Since a few weeks prior to the coming into effect of the GDPR most of us have been receiving e-mails from banks, insurance companies, energy suppliers, retailers and so on announcing, typically a change to their privacy policy.

Some have included a link which the user is encouraged to follow in order to find out how these new changes affect him or her.

The question is whether these e-mails amount to a proper Article 13 or Article 14 notification.

Article 13

Article 13 commences thus: “Information to be provided where personal data are collected from the data subject”.

Article 13(1) provides that: “1. Where personal data relating to a data subject are collected from the data subject, the controller shall, at the time when personal data are obtained, provide the data subject with all of the following information:” and there follows a list of information to be provided.

Article 13(2) provides that: “2. In addition to the information referred to in paragraph 1, the controller shall, at the time when personal data are obtained, provide the data subject with the following further information necessary to ensure fair and transparent processing:” and there follows a list of additional information to be provided.

Article 13(3) provides that further information is to be provided where further processing is envisaged that goes beyond the processing originally proposed. This is not directly relevant to this note.

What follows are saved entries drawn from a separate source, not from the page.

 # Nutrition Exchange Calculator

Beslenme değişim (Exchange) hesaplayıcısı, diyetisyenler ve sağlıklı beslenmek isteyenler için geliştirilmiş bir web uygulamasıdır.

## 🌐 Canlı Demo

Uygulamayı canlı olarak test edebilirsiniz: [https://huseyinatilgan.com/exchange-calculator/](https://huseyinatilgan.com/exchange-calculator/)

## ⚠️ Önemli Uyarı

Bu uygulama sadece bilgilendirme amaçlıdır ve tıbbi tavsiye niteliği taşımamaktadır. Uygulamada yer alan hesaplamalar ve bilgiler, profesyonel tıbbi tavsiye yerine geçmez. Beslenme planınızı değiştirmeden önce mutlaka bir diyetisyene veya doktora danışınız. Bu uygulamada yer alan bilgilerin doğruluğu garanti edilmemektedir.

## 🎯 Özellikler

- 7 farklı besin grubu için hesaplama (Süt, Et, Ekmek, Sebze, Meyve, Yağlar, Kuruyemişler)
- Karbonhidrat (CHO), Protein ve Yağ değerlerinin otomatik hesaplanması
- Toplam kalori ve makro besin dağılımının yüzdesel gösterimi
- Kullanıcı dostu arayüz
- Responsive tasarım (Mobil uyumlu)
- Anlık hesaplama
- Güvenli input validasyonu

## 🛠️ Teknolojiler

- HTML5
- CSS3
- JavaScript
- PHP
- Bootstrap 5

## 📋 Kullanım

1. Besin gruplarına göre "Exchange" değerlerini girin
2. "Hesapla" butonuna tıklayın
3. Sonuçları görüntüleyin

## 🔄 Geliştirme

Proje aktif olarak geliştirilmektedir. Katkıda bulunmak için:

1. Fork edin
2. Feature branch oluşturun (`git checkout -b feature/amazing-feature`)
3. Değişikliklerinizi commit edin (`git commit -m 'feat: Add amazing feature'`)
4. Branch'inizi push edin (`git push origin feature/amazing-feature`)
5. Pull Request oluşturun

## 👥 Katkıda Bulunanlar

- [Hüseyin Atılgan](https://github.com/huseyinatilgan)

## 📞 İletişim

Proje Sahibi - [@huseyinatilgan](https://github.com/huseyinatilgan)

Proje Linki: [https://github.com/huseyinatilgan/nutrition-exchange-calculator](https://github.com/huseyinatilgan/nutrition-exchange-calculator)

Article 13(4) provides that Article 13(1) to (3) do not apply “where and insofar as the data subject already has the information”. It is submitted that this does not only refer to the information provided by the data subject to the controller but, in addition, applies to all of the information about the processing that the controller must supply in order to comply with Articles 13(1) and 13(2).

Article 14

Article 14 commences in exactly the same terms as Article 13. Similarly, Article 14(1) and Article 14(2) use the same words prior to the list of information as Article 13(1) and Article 13(2) namely “the controller shall provide the data subject with the following information:” and “where and insofar as the data subject already has the information:”.

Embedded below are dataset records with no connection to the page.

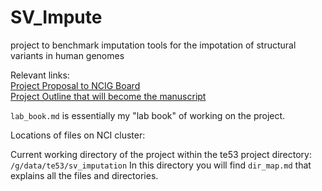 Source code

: # SV_Impute
project to benchmark imputation tools for the impotation of structural variants in human genomes

Relevant links: \
[Project Proposal to NCIG Board](<https://docs.google.com/document/d/1kotjFJI86qZz3PTGbJsK2hUQc9vtO0KzouX426ZW2uI/edit?usp=sharing>) \
[Project Outline that will become the manuscript](<https://docs.google.com/document/d/13Ug62GrY3RKd6AoOQfrVfWusoaQicKBtcgUPxR89NbQ/edit?usp=sharing>)

`lab_book.md` is essentially my "lab book" of working on the project.

Locations of files on NCI cluster:

Current working directory of the project within the te53 project directory: \
`/g/data/te53/sv_imputation`
In this directory you will find `dir_map.md` that explains all the files and directories.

What comprises a notification?

It is submitted that the most important words in Article 13(1) and 13(2) and Article 14(1) and Article 14(2) are “shall….provide”.

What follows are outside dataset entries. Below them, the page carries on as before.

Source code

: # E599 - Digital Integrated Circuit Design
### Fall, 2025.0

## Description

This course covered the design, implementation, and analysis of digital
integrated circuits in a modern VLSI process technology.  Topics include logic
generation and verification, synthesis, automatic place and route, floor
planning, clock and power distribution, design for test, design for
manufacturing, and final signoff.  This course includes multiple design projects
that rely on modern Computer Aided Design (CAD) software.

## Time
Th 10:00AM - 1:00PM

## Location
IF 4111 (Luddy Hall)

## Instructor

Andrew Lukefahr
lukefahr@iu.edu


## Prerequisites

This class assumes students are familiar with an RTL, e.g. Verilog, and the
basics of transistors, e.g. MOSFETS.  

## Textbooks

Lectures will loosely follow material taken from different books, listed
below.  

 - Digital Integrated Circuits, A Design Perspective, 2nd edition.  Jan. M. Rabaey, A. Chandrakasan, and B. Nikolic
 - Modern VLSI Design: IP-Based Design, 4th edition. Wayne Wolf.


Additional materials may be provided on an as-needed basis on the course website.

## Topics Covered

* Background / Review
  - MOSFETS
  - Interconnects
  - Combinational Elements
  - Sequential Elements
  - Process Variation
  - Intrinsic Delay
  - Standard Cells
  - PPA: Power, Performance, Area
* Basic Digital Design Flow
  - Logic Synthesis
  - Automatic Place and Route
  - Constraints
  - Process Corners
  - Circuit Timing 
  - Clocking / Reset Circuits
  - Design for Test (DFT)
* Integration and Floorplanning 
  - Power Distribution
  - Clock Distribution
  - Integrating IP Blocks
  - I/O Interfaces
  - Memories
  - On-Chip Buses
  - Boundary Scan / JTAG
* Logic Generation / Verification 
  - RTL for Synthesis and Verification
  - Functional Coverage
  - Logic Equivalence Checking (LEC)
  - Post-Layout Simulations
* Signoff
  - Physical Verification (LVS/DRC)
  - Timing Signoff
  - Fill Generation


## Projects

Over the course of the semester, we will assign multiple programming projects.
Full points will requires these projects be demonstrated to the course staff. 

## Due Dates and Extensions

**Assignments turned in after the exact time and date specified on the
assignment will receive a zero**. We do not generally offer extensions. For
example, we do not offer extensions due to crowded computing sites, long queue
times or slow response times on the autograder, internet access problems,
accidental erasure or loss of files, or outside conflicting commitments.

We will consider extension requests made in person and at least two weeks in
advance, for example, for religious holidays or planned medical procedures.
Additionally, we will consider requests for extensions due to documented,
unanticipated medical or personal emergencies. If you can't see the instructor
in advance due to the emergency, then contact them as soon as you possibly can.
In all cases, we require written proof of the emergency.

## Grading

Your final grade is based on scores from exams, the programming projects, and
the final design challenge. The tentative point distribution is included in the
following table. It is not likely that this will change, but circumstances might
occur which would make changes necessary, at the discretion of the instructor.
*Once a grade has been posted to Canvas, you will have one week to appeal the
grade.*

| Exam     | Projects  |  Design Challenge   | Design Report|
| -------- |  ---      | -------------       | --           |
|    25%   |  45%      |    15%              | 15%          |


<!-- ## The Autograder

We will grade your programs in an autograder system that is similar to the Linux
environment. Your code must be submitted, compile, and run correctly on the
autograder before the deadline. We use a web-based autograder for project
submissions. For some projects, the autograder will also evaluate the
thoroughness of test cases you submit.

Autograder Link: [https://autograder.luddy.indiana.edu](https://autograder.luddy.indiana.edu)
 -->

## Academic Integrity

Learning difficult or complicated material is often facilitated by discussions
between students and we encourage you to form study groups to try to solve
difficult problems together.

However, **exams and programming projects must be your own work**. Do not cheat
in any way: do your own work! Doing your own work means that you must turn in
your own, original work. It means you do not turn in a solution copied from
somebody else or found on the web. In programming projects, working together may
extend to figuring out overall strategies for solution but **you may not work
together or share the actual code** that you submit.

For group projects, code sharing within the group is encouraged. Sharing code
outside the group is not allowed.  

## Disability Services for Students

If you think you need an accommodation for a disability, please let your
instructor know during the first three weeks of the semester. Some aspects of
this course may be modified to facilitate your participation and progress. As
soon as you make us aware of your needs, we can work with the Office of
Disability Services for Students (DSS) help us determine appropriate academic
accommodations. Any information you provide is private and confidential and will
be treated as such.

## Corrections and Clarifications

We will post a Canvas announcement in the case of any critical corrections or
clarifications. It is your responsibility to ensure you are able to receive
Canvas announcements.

It is further submitted that the word “shall” indicates that the requirement is mandatory; and the word “provide” indicates that the relevant information must be given to the data subject, rather than requiring the data subject proactively to secure the information themselves by an act of commission – which might be construed as embracing all the flaws of ‘opt-out’ consent’ and expanding their scope to the other legal bases.

It follows, therefore, that a valid Article 13 or Article 14 notice must be a document (and electronic documents are permitted) addressed to the data subject (otherwise the information cannot be provided) with all of the relevant information within it.

A link, therefore, to be followed by the data subject, cannot comply with the Article 13 or the Article 14 duty. Moreover, such a process not only requires the data subject to be connected to the internet in order to find the information but the data subject is also supposed to assimilate the information provided by the controller and determine for himself or herself how that applies to him or her.

Have they complied?

It is submitted that no purported Article 13 or Article 14 notice which is not addressed personally to the data subject can comply with the requirement. This may not be the case where the notification is provided directly to the data subject and where the data collected and its use follows a standard process for that data controller (ie the same data is collected and used in the same way for each data subject).

Further no such notice which requires the data subject to follow links and assimilate for themselves how the information on a web site apply to their personal information can possibly comply. At the least the information has not been “provided”; and in addition the requirement for the data subject to play detective to work out how their information is being used offends the fundamental requirement of clarity and transparency laid down throughout the GDPR.

So any data controller reliant on such notices has not complied with the GDPR and potentially faces claims from data subjects and/or regulatory penalties from any supervisor seized with a complaint from a data subject.

Is there a remedy?

Article 13 requires the notification to be provided at the time that the data is collected.

Article 14 requires the notification to be provided no later than one month after the data is obtained from a third party.

There is no provision in either Article 13 or Article 14 for a data controller to remedy a failure in compliance. However, it is likely in practice that a supervisory authority is likely to consider remedial compliance as being sufficient to justify a warning rather than a penalty given that the legislation has not been applicable for very long.

It is thought that there may be a honeymoon period during which supervisors will take a more relaxed view. However, with a seemingly increasing propensity for data breaches concerning a significant number of data subjects to occur, it is not likely that this honeymoon period will last for very long.

Conclusions

Few electronically provided Article 13 or Article 14 notifications are likely to have complied with the GDPR and none that are not addressed to the data subject in person or provided directly to the data subject are likely to have complied. The same applies to notifications provided in print where the data subject is required to take any additional action (such as referring to a web site) to determine the information. Under such circumstances the data subject has arguably not been provided with the information.

While there is no formal provision in the GDPR permitting a remedy of such an oversight it is suggested that the supervisory authorities are likely to be accepting of late service of a remedial notification although it is thought unlikely that this will apply once the GDPR has been applicable for a number of months.

Data controllers should review their “notifications” and remedy any defects as soon as possible. The insurers might want to consider auditing the businesses that they insure to determine whether risk has been adequately assessed.